#### Assigned task:
All lines from the one with "To do this, use" through the last are to be given again exactly as they stand in the data below, and only those.

Rendered images with source text:
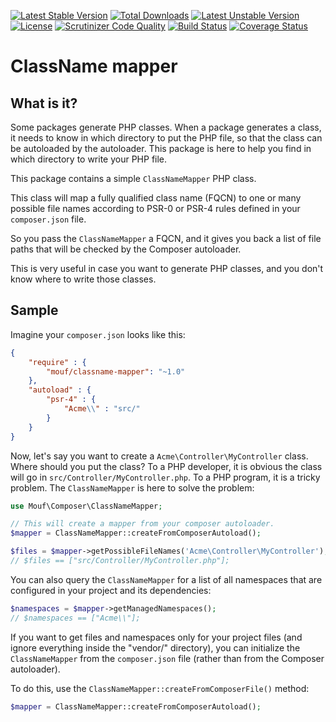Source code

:[![Latest Stable Version](https://poser.pugx.org/mouf/classname-mapper/v/stable)](https://packagist.org/packages/mouf/classname-mapper)
[![Total Downloads](https://poser.pugx.org/mouf/classname-mapper/downloads)](https://packagist.org/packages/mouf/classname-mapper)
[![Latest Unstable Version](https://poser.pugx.org/mouf/classname-mapper/v/unstable)](https://packagist.org/packages/mouf/classname-mapper)
[![License](https://poser.pugx.org/mouf/classname-mapper/license)](https://packagist.org/packages/mouf/classname-mapper)
[![Scrutinizer Code Quality](https://scrutinizer-ci.com/g/thecodingmachine/classname-mapper/badges/quality-score.png?b=1.0)](https://scrutinizer-ci.com/g/thecodingmachine/classname-mapper/?branch=1.0)
[![Build Status](https://travis-ci.org/thecodingmachine/classname-mapper.svg?branch=1.0)](https://travis-ci.org/thecodingmachine/classname-mapper)
[![Coverage Status](https://coveralls.io/repos/thecodingmachine/classname-mapper/badge.svg?branch=1.0&service=github)](https://coveralls.io/github/thecodingmachine/classname-mapper?branch=1.0)


ClassName mapper
================

What is it?
-----------

Some packages generate PHP classes. When a package generates a class, it needs to know in which directory to put the PHP 
file, so that the class can be autoloaded by the autoloader. 
This package is here to help you find in which directory to write your PHP file.

This package contains a simple `ClassNameMapper` PHP class.

This class will map a fully qualified class name (FQCN) to one or many possible file names according to PSR-0 or PSR-4 rules defined in your `composer.json` file.

So you pass the `ClassNameMapper` a FQCN, and it gives you back a list of file paths that will be checked by the Composer autoloader.

This is very useful in case you want to generate PHP classes, and you don't know where to write those classes.

Sample
------

Imagine your `composer.json` looks like this:

```json
{
    "require" : {
        "mouf/classname-mapper": "~1.0"
    },
    "autoload" : {
        "psr-4" : {
            "Acme\\" : "src/"
        }
    }
}
```

Now, let's say you want to create a `Acme\Controller\MyController` class. Where should you put the class?
To a PHP developer, it is obvious the class will go in `src/Controller/MyController.php`.
To a PHP program, it is a tricky problem. The `ClassNameMapper` is here to solve the problem:

```php
use Mouf\Composer\ClassNameMapper;

// This will create a mapper from your composer autoloader.
$mapper = ClassNameMapper::createFromComposerAutoload();

$files = $mapper->getPossibleFileNames('Acme\Controller\MyController');
// $files == ["src/Controller/MyController.php"];
```

You can also query the `ClassNameMapper` for a list of all namespaces that are configured in your project and its dependencies:
 
```php
$namespaces = $mapper->getManagedNamespaces();
// $namespaces == ["Acme\\"];
```

If you want to get files and namespaces only for your project files (and ignore everything inside the "vendor/" directory),
you can initialize the `ClassNameMapper` from the `composer.json` file (rather than from the Composer autoloader).

To do this, use the `ClassNameMapper::createFromComposerFile()` method:

```php
$mapper = ClassNameMapper::createFromComposerAutoload();
```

#### Written reply:
To do this, use the `ClassNameMapper::createFromComposerFile()` method:

```php
$mapper = ClassNameMapper::createFromComposerAutoload();
```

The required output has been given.